By Luciana Otoni and Alonso Soto
BRASILIA/RIO DE JANEIRO (Reuters) – Brazil will freeze 69.9 billion reais ($22.58 billion) worth of spending on investment, education and health programs this year, limiting outlays in a bid to convince investors that President Dilma Rousseff is committed to saving the nation’s investment-grade rating.
In addition to cutting the budget, Rousseff earlier on Friday raised the income tax for banks, another sign that her government is ready to push ahead with austerity despite stiff political opposition.
The budget freeze, which was in line with market expectations, was the largest since Rousseff took office in 2011 and will bring discretionary government spending back to levels of 2012.
“This is a big effort that indicates the government willingness to meet our goal,” Planning Minister Nelson Barbosa told reporters in Brasilia. “This is the first step for Brazil to return to growth.”
Still, most analysts believe the freeze will not be enough to meet Brazil’s fiscal surplus goal of 1.1 percent of gross domestic product. The government lowered the goal from 1.2 percent after a revision to GDP figures of recent years.
Last year’s freeze, which is an annual commitment not to spend on already budgeted items, was 44 billion reais.
Barbosa said the government will freeze a total of 21.2 billion reais for education and health, but that priority social programs will be preserved.
Since winning a close re-election in October, Rousseff has raised taxes on everything from cosmetics to cars and limited spending to rebalance public accounts and shield Brazil’s credit rating after years of lavish spending.
That austerity faces fierce resistance from Rousseff’s allies in Congress, who believe more tightening will only worsen an expected recession.

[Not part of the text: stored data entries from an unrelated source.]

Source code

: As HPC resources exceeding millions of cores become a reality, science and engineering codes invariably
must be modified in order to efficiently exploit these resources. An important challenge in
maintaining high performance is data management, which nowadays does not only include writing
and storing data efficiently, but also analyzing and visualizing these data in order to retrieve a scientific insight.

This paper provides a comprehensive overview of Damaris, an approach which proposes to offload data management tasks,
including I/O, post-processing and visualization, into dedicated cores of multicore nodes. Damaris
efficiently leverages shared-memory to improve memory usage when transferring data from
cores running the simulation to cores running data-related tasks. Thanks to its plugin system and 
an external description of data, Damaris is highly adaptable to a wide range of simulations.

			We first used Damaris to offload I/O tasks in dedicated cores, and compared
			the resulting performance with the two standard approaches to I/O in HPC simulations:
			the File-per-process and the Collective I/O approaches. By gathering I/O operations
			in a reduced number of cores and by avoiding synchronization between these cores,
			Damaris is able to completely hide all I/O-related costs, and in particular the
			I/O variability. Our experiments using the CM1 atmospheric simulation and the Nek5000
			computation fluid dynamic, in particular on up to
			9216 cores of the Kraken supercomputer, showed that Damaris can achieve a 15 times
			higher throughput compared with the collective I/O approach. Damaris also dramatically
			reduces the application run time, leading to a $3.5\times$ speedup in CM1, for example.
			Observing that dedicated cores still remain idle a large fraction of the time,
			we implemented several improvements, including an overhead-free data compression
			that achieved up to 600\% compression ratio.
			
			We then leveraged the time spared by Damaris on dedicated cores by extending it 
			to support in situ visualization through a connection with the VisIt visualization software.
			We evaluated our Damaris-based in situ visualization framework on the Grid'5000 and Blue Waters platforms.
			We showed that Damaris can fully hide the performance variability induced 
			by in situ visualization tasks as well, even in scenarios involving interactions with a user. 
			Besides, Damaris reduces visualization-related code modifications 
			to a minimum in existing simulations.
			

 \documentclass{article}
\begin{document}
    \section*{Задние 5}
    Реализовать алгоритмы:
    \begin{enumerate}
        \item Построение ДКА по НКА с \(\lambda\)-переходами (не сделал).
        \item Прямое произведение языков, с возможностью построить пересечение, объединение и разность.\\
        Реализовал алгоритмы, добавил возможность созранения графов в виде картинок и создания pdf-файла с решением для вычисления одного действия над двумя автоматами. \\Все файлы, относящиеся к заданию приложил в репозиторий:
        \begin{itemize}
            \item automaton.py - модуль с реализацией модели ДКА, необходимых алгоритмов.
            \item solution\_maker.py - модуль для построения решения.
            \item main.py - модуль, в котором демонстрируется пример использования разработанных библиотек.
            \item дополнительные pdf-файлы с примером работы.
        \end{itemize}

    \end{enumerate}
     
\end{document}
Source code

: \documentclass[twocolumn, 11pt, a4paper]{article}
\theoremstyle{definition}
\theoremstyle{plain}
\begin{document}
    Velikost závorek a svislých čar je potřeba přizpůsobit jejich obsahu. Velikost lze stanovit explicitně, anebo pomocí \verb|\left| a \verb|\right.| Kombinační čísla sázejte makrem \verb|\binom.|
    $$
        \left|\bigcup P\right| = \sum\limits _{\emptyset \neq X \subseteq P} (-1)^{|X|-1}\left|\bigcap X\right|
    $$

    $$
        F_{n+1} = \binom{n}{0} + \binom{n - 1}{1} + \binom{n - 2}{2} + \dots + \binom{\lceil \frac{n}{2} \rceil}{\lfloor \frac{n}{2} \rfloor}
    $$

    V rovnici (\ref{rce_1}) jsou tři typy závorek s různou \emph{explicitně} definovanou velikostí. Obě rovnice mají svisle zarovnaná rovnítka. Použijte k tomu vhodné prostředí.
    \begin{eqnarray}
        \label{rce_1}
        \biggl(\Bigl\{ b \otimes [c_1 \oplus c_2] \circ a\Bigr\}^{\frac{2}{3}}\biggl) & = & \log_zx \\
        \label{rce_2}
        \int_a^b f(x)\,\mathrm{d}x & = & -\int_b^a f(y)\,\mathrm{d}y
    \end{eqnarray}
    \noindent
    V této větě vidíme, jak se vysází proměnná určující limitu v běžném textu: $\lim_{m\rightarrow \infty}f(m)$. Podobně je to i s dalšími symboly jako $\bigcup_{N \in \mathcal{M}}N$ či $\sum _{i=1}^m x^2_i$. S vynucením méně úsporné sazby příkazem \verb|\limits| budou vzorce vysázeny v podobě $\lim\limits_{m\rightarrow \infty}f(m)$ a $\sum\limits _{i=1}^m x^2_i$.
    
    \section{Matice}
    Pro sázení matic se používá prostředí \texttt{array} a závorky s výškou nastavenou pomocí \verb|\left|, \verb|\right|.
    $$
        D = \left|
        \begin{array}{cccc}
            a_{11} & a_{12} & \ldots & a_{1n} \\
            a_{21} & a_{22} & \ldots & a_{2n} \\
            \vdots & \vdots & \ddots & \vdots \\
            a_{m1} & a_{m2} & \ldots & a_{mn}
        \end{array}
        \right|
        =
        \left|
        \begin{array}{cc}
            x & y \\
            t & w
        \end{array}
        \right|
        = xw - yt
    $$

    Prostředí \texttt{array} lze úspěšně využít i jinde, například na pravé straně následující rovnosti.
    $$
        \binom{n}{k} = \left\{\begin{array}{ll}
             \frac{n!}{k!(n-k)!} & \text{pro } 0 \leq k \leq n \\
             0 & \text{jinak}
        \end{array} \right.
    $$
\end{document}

Lawmakers have watered down two measures cutting pension and unemployment benefits.
To make up for the losses, Rousseff raised the income tax rate for banks to 20 percent from 15 percent to collect 4 billion reais in revenues annually.
International Monetary Fund chief Christine Lagarde, visiting Rio for a central bank event, applauded Rousseff’s austerity drive, saying the freeze “demonstrates the political courage and the determination” to hit the government’s target.
As in Europe, fiscal austerity is raising political tensions and starting to weigh on Brazil’s once-booming economy.
Economic activity tumbled in the first quarter and unemployment surged to a four-year high, official data showed. Economists expect the Brazilian economy will shrink 1.2 percent this year, according to a central bank poll.